Taking mobile-based surveys mainstream: a Nokia case study

Nokia challenged GfK to monitor their whole portfolio of digital channels, including both standard and mobile websites or online shops. This posed a number of challenges in developing an online survey that would work on both the mobile phone as well as the PC, across all possible brands and models of mobile phone, on the various different mobile operating systems, as well as in all the languages for the countries in which Nokia operates.

They achieved this by linking from a banner on the Nokia mobile sites to a mobile-web survey hosted by GfK, which adapted the content and layout depending on the country, language and phone model - information which was pulled from the Nokia server.

While this survey needed to be focussed on key metrics only to manage interview length, they were able to develop a solution in-house that solved all of these challenges and we've now achieved over 100,000 completed interviews in less than a year.

A picture's worth a thousand words: a GfK case study

With the proliferation of channels communicating brand messages to consumers in today's world, there is a growing need to help businesses understand which are the most effective and how they interact. 'Mobile Moments of Truth' is a research tool being developed by GfK that uses the mobile phone to capture and collect the full range of brand experiences.

Rather than waiting to ask consumers to recall all brand exposures during a given time frame, panellists are able to take an image using their mobile phone every time they see or experience a brand and give a short report on where, why and how they felt.

This is all achieved through a simple online survey tool which not only gives time sensitive, granular feedback, but also consumer-created images that give a real-life context for each experience.

If phones can be smart, why not research: a GfK & Revelation case study

As well as using the mobile phone for online quantitative research, GfK has been investigating its potential for qualitative approaches. In a recent project in conjunction with Revelation (a GfK partner for online qualitative research) a sample of iPhone and Google Android users in the US and UK were invited to take part in a five day online qualitative session about their phone and how they use it in their daily lives; using both their PC and their smartphone to participate in the study.

While most respondents would usually default to their PC when convenient or available, they were more than happy to complete tasks using their smartphone, and when doing so the length and quality of their responses were comparable across the two methods. And when you include the added benefits of response frequency and image uploads of where they are and what they are doing from their phone, the smartphone offers a whole new dimension to the research. Most importantly however, users of these devices genuinely enjoyed using their phones to take part in the research; fitting the exercises into their lives when and how they wanted, from wherever they were.

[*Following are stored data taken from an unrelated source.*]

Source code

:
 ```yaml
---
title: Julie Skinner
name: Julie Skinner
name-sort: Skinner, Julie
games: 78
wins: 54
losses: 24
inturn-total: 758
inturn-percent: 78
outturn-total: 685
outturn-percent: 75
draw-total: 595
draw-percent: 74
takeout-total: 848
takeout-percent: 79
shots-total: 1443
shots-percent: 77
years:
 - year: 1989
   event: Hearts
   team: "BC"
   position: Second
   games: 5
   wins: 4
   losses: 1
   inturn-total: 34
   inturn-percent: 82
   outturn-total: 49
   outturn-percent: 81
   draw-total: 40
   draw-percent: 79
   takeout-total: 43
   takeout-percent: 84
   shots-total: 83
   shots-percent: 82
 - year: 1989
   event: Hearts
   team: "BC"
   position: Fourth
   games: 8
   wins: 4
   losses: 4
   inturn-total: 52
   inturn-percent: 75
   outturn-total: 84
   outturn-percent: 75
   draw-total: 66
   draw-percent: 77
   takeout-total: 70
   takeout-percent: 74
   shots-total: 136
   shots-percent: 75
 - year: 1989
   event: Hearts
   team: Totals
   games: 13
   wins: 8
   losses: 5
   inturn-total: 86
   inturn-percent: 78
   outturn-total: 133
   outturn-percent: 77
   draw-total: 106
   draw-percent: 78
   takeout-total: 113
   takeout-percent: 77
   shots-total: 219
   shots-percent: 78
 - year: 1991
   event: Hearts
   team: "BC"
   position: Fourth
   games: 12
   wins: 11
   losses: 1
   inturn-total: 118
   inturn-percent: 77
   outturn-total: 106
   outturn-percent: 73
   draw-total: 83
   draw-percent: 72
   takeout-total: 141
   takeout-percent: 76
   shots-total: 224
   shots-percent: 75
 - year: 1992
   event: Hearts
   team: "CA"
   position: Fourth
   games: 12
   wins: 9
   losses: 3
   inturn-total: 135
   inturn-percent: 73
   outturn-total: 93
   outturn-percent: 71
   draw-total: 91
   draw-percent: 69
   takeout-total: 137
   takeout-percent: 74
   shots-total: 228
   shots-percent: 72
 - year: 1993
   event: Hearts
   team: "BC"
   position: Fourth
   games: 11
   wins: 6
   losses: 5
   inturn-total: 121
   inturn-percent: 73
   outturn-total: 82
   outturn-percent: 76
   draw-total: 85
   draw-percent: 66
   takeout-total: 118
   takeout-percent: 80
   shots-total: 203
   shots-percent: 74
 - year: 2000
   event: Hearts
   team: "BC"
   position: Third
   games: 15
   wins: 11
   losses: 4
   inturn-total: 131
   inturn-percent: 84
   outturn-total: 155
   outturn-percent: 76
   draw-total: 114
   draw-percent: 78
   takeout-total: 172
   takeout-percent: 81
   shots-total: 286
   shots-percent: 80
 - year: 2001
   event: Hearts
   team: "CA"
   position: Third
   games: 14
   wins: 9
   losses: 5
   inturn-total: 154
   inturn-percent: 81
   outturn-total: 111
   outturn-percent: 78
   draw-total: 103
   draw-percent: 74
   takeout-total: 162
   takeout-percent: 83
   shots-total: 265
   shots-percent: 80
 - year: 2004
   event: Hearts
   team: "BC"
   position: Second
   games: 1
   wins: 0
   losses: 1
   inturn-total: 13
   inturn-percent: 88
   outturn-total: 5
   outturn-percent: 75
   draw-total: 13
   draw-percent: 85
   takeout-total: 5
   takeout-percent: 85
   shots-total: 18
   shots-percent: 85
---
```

That said there are some limitations to the smartphone. Not least the size of screen and keyboard limiting the length of time one could expect somebody to spend on an individual task. Ultimately they feel that the smartphone should be used in conjunction with the PC within an online qualitative or ethnographic study where there are short, repetitive, time or location-critical exercises where consumer-generate images would give valuable social context.

While part of this exercise used the phones' internet browser, the ideal way forward is to use an app-based approach where the respondent downloads the application to the home screen of their device, accessing a customised research platform with a single click. The Revelation iPhone app is now available and proved to be the ideal way to conduct research within this pilot among iPhone users.

Where do they go from here?

One of the key questions they need to ask ourselves is whether there will be - or even - should there be - a distinction between mobile and online research in the near future? As mobile devices and methods of connectivity converge there may simply be different screens through which the consumer will choose to interact with the research community... if they can make the experience engaging enough to entice them to do so.